------ EXTRACTED DATA ------

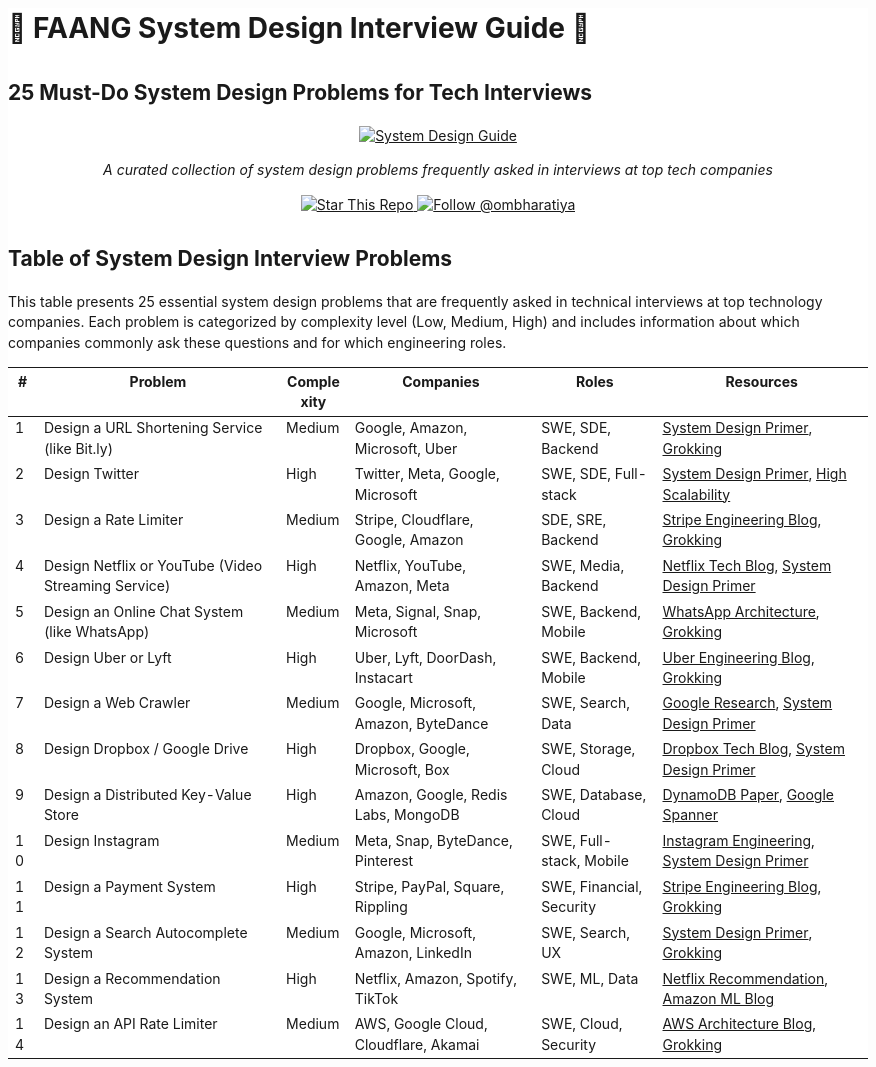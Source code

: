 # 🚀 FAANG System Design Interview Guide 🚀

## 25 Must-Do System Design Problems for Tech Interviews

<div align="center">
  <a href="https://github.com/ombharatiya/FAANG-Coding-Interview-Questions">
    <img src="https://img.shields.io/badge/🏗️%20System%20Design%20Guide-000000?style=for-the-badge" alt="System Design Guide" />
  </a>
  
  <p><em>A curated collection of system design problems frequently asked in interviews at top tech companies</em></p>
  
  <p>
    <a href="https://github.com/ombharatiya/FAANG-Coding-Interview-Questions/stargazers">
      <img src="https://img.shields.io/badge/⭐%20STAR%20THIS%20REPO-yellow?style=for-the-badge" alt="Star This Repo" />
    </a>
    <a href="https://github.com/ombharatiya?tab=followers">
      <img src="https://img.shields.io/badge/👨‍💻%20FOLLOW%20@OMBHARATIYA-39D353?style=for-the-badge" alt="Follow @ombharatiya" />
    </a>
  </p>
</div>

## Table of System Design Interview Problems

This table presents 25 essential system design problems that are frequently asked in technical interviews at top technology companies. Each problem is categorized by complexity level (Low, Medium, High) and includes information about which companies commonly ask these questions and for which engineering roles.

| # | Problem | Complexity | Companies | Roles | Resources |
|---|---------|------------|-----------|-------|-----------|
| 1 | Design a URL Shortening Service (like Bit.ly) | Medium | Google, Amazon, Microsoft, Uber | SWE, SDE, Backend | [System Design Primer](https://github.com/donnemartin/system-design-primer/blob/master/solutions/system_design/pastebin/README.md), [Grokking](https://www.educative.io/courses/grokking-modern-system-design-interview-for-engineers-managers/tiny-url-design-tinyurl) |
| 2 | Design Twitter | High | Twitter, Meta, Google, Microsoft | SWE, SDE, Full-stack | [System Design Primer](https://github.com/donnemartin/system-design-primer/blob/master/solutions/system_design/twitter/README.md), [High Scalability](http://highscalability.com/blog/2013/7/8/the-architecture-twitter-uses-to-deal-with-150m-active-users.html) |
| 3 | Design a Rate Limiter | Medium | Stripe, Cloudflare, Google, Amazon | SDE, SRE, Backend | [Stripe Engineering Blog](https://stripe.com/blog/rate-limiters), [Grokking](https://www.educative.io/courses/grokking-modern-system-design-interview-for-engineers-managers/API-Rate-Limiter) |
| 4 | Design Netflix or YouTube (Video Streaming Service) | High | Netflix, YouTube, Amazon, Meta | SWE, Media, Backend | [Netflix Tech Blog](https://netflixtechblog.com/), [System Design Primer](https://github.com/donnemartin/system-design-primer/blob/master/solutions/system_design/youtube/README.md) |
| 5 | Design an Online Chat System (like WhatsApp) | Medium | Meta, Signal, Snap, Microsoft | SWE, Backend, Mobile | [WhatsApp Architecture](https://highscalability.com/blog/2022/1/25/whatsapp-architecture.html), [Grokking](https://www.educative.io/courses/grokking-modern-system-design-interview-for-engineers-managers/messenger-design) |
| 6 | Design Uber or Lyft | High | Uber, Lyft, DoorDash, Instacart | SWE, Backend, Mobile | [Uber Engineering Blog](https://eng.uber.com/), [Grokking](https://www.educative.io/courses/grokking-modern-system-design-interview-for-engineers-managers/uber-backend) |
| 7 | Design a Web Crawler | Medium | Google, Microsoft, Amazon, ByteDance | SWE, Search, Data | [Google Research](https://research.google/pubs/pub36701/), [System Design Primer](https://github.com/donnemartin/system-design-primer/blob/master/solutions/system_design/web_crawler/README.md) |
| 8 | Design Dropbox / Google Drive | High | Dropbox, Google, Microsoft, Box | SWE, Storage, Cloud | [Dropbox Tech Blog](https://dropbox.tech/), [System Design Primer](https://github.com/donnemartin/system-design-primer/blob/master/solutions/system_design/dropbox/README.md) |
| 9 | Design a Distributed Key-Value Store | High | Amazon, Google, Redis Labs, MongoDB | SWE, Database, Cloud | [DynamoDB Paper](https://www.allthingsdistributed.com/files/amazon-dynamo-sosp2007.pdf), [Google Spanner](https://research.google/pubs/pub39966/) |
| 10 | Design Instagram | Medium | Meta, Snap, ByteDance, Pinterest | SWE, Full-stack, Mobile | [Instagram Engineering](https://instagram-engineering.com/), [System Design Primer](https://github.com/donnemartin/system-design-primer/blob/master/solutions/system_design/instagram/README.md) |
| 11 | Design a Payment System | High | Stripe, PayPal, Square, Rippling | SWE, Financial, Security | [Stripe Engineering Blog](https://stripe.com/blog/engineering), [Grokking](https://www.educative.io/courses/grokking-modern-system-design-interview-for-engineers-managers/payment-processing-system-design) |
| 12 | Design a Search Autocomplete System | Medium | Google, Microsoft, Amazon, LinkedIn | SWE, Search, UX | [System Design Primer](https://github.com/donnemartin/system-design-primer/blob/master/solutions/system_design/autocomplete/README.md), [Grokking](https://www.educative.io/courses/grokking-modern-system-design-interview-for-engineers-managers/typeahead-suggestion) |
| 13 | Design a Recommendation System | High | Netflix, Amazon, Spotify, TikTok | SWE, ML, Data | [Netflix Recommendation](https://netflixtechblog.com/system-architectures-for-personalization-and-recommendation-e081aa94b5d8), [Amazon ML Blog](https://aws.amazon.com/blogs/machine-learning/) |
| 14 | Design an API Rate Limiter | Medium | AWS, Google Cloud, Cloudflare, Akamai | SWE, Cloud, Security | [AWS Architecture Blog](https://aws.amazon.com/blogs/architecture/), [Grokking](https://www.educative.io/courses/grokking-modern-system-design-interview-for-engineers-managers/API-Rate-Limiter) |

------

From the data above, state how many lines hold the string "Full", and give the number without other words.

• **SOLUTION FOR THIS PROBLEM**
2